Other arguments are more compelling. The most interesting of these is housing cost. UBI would have to allow for housing cost within the money distributed. Citizens with low or no cost for their housing would thus be comparatively better off than those with higher housing costs. This might be acceptable if affordable housing was available across the country and higher costs merely a matter of choice, but this is not the case. For example, in Pendle, Lancashire, the average rent for a two-bedroom house is £368pm, but in Kensington it is £2970pm. Per year, that is a difference of £31,224. Of course, theoretically, those relying solely on UBI could simply move, but given that moving is also costly, the original critic predicts that the reality would be urban poverty.
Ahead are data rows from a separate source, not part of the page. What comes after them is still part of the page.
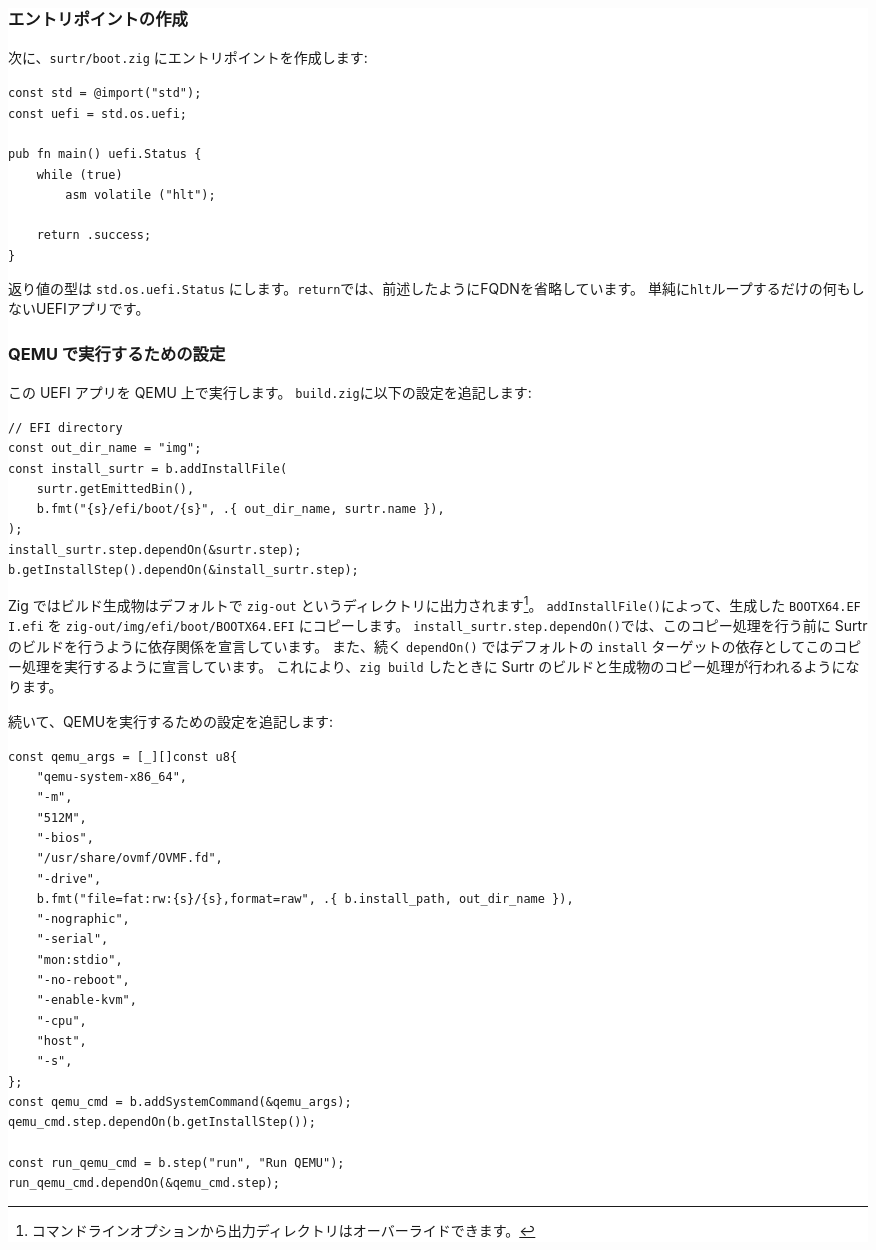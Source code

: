 ### エントリポイントの作成

次に、`surtr/boot.zig` にエントリポイントを作成します:


```surtr/boot.zig
const std = @import("std");
const uefi = std.os.uefi;

pub fn main() uefi.Status {
    while (true)
        asm volatile ("hlt");

    return .success;
}
```

返り値の型は `std.os.uefi.Status` にします。`return`では、前述したようにFQDNを省略しています。
単純に`hlt`ループするだけの何もしないUEFIアプリです。

### QEMU で実行するための設定

この UEFI アプリを QEMU 上で実行します。
`build.zig`に以下の設定を追記します:


```build.zig
// EFI directory
const out_dir_name = "img";
const install_surtr = b.addInstallFile(
    surtr.getEmittedBin(),
    b.fmt("{s}/efi/boot/{s}", .{ out_dir_name, surtr.name }),
);
install_surtr.step.dependOn(&surtr.step);
b.getInstallStep().dependOn(&install_surtr.step);
```

Zig ではビルド生成物はデフォルトで `zig-out` というディレクトリに出力されます[^5]。
`addInstallFile()`によって、生成した `BOOTX64.EFI.efi` を `zig-out/img/efi/boot/BOOTX64.EFI` にコピーします。
`install_surtr.step.dependOn()`では、このコピー処理を行う前に Surtr のビルドを行うように依存関係を宣言しています。
また、続く `dependOn()` ではデフォルトの `install` ターゲットの依存としてこのコピー処理を実行するように宣言しています。
これにより、`zig build` したときに Surtr のビルドと生成物のコピー処理が行われるようになります。

続いて、QEMUを実行するための設定を追記します:


```build.zig
const qemu_args = [_][]const u8{
    "qemu-system-x86_64",
    "-m",
    "512M",
    "-bios",
    "/usr/share/ovmf/OVMF.fd",
    "-drive",
    b.fmt("file=fat:rw:{s}/{s},format=raw", .{ b.install_path, out_dir_name }),
    "-nographic",
    "-serial",
    "mon:stdio",
    "-no-reboot",
    "-enable-kvm",
    "-cpu",
    "host",
    "-s",
};
const qemu_cmd = b.addSystemCommand(&qemu_args);
qemu_cmd.step.dependOn(b.getInstallStep());

const run_qemu_cmd = b.step("run", "Run QEMU");
run_qemu_cmd.dependOn(&qemu_cmd.step);
```

[^1]: KVM はホストOSである Linux とやり取りするため一見すると Type-2 のようにも思えますが、
[^2]: Surtr は北欧神話における火の巨人です。
[^3]: Ymir は北欧神話における原初の巨人です。
[^4]: [Zig Build System](https://ziglang.org/learn/build-system/)
[^5]: コマンドラインオプションから出力ディレクトリはオーバーライドできます。
[^nibble]: 8bit ごとの単位を byte と呼ぶように、4bit ごとの単位を nibble と呼びます。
However, there are also plenty of positive arguments for the idea: re-evaluation of the value of work by individuals, better working conditions, less bureaucracy surrounding welfare, less inequality, financial reward for unpaid roles such as parenthood. Furthermore, experts also cite the staggering advancements in AI as reason enough to consider UBI, with machines increasingly able to perform human jobs, and thus declining levels of available employment. Since the 1990s, routine labour has been being conducted increasingly by technology, and it looks ever more likely that non-routine jobs could go the same way. This might seem like a threatening eventuality, but in reality, it also might remove the high social value placed on employment, instead allowing people to choose their ‘occupation’ – paid or unpaid – more freely, based upon their own interests and beliefs.
Furthermore, on top of this idealism, it has also been considered by legitimate political parties and organisations. The Green Party, for instance, included a “citizens income” in its policy outlines in its election bid in 2015. This was costed at £240bn, although party leader Natalie Bennett said the £72.40pw would be reduced for high income individuals, and thus the costing could be wrong. The Finnish government, meanwhile, are currently courting plans to introduce a basic income of 800 euros in the country; the pilot system could begin in 2017. Despite the fact that some commentators believe it to be more an attempt to remove bureaucracy than reduce poverty – as the payment is not sufficient to live on – it would still make Finland the first country in the world to have a form of basic income.
It seems, therefore, that Universal Basic Income in its purest form is rather idealistic and, perhaps, unrealistic in today’s world. However, that is not to say that it will always be so, particularly as some political leaders make steps towards implementing it in a diluted form, in conjunction with other forms of welfare. It might be a fantasy, but it is a positive one, and one which is having real impact on the world. Its critics surely are not against the effort being made by its advocates to lessen hardship.